▸ Records excerpted from a collection:
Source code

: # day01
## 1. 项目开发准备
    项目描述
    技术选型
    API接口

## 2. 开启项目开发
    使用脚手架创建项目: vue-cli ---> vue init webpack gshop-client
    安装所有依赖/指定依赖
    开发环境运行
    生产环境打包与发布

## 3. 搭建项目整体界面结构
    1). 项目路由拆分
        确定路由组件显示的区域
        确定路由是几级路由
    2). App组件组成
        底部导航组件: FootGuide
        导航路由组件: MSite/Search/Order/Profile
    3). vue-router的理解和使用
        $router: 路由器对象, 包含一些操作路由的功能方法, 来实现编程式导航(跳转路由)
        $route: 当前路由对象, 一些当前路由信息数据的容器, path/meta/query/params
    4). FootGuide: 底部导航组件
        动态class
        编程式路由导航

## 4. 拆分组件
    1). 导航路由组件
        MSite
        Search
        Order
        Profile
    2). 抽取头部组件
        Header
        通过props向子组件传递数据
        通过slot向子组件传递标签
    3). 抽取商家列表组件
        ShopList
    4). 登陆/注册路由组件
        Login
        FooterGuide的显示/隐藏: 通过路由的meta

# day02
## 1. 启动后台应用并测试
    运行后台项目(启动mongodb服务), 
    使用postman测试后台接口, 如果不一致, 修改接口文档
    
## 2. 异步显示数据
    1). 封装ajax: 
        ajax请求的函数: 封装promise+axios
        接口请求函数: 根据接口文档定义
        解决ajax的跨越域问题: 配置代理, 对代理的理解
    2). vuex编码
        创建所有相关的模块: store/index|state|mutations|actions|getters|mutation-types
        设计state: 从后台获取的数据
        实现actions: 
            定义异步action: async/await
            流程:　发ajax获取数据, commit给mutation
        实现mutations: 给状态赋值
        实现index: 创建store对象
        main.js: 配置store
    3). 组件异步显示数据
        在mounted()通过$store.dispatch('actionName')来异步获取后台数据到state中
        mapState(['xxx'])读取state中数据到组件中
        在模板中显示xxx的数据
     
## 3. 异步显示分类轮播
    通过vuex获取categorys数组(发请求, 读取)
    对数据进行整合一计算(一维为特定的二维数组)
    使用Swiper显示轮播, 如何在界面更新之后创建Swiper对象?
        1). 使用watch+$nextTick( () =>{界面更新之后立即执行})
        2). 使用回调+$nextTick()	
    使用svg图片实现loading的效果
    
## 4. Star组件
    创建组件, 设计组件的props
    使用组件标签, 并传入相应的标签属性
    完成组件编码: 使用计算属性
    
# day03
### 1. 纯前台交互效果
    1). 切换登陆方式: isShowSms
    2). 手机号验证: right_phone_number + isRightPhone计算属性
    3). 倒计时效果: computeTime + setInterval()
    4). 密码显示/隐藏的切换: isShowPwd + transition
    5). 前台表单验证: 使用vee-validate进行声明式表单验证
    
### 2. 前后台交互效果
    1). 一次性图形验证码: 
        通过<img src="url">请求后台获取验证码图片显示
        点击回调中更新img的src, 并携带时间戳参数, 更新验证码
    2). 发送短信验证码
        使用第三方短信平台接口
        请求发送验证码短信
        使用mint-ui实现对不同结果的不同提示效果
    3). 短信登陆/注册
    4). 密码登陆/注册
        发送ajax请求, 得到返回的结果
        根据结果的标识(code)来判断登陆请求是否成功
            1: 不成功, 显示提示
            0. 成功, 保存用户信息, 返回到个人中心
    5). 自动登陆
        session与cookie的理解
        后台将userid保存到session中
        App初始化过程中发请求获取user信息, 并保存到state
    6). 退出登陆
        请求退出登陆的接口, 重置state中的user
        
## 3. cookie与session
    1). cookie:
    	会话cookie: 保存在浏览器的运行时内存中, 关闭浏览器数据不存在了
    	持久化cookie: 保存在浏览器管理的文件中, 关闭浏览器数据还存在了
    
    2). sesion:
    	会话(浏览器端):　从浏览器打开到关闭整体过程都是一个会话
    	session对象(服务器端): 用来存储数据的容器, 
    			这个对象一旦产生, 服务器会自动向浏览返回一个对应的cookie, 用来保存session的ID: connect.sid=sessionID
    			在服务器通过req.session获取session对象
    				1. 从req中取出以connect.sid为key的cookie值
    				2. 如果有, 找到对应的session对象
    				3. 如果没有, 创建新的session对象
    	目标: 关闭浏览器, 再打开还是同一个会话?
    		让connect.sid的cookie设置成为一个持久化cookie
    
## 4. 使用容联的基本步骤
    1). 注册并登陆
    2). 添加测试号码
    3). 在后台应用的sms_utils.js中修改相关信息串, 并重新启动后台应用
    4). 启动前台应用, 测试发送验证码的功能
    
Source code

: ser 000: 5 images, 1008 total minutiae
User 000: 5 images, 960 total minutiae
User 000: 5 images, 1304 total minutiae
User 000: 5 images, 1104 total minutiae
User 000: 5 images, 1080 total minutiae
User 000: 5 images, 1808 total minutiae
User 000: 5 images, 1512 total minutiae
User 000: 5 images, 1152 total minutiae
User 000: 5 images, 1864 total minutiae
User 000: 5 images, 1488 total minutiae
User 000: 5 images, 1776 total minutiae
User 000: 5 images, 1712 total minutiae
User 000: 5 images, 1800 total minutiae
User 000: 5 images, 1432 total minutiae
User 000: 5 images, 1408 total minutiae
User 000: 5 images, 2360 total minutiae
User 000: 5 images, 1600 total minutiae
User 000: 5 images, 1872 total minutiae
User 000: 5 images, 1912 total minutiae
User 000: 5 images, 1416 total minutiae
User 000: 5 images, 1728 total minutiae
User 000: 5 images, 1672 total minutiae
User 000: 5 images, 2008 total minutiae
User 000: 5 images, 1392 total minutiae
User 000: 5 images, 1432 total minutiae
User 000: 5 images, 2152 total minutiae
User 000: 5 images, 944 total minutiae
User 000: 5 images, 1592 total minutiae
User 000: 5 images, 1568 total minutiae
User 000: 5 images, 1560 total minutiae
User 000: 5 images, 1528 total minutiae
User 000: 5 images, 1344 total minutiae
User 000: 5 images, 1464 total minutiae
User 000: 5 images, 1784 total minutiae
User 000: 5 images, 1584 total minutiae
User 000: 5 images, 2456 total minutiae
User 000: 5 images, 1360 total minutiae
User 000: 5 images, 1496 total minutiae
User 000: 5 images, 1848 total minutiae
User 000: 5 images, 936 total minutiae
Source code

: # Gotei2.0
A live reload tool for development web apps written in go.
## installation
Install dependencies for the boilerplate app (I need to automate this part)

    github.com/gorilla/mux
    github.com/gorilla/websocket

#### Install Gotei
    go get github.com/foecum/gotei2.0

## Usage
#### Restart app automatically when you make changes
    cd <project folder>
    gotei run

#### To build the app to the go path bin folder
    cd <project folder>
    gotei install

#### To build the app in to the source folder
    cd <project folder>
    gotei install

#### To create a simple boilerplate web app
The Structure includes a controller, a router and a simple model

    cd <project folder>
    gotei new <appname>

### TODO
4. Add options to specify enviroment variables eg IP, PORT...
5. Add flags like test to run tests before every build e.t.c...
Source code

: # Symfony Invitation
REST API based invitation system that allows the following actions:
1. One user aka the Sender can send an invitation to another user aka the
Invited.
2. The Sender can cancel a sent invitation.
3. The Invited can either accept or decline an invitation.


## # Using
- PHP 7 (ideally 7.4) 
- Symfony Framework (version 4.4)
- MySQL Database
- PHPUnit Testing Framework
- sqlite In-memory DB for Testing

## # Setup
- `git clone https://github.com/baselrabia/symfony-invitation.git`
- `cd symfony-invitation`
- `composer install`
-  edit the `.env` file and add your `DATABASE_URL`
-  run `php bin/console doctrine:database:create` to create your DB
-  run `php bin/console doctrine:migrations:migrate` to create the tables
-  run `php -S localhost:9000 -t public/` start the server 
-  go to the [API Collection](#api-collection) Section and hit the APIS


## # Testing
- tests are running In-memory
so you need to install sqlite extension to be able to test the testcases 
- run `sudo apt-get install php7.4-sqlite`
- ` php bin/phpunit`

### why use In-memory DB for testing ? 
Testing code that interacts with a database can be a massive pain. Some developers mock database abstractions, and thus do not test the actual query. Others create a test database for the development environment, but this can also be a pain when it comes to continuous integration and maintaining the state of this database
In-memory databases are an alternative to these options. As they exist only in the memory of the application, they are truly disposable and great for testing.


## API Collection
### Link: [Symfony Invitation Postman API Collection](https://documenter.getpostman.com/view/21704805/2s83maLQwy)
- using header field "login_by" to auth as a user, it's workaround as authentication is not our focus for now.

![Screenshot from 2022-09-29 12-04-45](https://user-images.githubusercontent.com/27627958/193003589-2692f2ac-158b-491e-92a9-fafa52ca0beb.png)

▸ What to produce: How many lines of the entries above contain the word "导航路由组件"? Give the number alone.

▸ Task response: 2